(Source texts of formatted documents)
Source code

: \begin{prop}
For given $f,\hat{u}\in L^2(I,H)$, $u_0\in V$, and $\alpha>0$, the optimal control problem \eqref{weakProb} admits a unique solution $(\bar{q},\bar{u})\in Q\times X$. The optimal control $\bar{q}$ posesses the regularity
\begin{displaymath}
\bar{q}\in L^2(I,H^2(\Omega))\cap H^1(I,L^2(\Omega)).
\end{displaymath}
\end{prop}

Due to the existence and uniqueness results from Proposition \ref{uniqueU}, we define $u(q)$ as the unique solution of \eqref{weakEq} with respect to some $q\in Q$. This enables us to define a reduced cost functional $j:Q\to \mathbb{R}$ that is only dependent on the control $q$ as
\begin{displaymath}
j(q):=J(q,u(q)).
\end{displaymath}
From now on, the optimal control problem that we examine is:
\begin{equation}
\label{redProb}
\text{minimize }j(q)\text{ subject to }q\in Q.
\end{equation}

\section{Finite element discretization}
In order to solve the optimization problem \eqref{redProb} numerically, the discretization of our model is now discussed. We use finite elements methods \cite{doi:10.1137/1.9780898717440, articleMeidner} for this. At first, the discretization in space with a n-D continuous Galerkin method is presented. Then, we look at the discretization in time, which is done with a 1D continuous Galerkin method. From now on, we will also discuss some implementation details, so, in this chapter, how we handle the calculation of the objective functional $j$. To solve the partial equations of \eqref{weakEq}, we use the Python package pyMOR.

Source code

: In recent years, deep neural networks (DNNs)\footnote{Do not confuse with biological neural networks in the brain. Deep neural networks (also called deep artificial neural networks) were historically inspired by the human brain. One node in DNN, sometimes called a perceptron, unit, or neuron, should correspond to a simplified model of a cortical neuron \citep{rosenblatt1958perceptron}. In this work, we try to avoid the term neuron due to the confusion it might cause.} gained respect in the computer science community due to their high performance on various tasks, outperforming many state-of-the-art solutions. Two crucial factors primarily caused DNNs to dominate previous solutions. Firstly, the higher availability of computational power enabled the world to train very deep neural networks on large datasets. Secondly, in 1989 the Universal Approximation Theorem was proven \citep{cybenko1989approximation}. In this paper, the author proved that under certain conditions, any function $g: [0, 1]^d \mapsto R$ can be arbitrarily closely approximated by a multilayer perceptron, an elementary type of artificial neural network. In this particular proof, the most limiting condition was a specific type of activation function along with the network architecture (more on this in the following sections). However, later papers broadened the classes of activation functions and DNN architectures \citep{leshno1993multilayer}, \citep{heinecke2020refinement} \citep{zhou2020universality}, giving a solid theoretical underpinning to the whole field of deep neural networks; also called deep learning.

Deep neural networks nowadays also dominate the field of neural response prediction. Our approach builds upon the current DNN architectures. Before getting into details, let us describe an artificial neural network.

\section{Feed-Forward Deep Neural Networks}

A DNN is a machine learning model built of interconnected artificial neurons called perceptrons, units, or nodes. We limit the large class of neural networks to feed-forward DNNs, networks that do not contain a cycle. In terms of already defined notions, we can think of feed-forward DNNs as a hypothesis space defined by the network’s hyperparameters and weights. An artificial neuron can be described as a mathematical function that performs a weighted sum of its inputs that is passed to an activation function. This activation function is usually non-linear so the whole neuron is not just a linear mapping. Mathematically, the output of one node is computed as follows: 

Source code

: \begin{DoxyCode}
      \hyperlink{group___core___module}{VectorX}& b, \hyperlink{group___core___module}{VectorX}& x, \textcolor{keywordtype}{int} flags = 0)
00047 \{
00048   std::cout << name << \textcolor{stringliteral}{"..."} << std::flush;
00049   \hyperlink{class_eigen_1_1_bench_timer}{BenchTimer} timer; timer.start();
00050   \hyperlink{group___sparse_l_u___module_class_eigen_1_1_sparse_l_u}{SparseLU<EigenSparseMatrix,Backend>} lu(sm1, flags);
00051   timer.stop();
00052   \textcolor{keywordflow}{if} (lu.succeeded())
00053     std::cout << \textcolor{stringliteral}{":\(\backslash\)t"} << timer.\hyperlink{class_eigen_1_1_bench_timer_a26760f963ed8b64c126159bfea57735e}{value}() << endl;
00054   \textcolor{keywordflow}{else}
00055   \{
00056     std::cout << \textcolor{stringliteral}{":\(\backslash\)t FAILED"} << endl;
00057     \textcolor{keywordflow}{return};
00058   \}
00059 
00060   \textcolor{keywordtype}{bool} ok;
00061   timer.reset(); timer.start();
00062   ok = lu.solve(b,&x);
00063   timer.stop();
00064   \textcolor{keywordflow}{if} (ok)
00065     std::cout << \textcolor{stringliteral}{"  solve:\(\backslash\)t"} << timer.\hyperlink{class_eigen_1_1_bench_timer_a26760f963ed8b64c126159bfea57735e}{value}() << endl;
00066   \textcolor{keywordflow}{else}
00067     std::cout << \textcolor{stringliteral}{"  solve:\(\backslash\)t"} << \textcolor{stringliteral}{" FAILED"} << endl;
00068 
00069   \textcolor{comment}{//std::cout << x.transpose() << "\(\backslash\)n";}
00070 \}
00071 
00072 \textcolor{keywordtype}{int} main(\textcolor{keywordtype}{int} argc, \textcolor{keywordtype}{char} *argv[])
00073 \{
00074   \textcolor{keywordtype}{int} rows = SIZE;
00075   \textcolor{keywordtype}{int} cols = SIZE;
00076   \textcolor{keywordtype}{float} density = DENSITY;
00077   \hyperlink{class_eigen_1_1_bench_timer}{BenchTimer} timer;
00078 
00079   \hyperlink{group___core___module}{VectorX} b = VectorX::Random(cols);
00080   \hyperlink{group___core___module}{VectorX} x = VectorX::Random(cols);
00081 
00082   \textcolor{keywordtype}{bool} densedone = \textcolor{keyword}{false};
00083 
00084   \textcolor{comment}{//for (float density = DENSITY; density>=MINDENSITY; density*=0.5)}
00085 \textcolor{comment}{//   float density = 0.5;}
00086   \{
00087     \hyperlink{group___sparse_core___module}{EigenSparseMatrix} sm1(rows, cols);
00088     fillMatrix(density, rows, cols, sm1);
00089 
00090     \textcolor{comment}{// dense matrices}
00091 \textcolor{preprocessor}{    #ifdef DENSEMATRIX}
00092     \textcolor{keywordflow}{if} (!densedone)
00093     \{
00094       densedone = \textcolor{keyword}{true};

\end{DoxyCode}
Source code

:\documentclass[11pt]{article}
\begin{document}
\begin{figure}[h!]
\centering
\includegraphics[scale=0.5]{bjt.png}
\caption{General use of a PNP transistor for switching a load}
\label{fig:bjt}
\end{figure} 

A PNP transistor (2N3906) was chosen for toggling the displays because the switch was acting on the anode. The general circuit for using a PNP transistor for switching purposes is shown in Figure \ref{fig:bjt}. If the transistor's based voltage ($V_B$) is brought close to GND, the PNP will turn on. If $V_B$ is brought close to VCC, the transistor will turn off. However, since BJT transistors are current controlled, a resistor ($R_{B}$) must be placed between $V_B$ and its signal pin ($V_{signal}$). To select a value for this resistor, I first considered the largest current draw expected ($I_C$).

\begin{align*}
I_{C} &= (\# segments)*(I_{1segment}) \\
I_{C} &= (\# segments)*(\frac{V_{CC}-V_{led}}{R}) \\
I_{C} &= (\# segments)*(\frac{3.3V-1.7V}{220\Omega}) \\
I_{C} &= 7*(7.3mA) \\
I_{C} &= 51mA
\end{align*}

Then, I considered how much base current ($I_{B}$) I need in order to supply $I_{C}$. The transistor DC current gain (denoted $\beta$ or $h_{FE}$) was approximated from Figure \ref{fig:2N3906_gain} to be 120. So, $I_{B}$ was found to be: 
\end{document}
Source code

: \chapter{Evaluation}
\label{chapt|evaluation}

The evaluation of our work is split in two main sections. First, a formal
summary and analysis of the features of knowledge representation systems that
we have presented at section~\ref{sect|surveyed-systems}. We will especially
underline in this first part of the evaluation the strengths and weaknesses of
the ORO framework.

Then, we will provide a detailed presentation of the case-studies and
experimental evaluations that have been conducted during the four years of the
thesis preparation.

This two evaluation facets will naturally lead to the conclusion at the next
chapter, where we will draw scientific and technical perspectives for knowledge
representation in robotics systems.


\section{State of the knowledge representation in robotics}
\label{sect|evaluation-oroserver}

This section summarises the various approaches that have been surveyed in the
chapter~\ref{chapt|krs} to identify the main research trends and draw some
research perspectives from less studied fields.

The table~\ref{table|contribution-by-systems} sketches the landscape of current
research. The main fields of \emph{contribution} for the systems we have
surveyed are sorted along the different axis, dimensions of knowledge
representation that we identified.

• [Brief]: Each line above that contains the word "float" should be returned.

• [Exercise answer]:
00076   \textcolor{keywordtype}{float} density = DENSITY;
00084   \textcolor{comment}{//for (float density = DENSITY; density>=MINDENSITY; density*=0.5)}
00085 \textcolor{comment}{//   float density = 0.5;}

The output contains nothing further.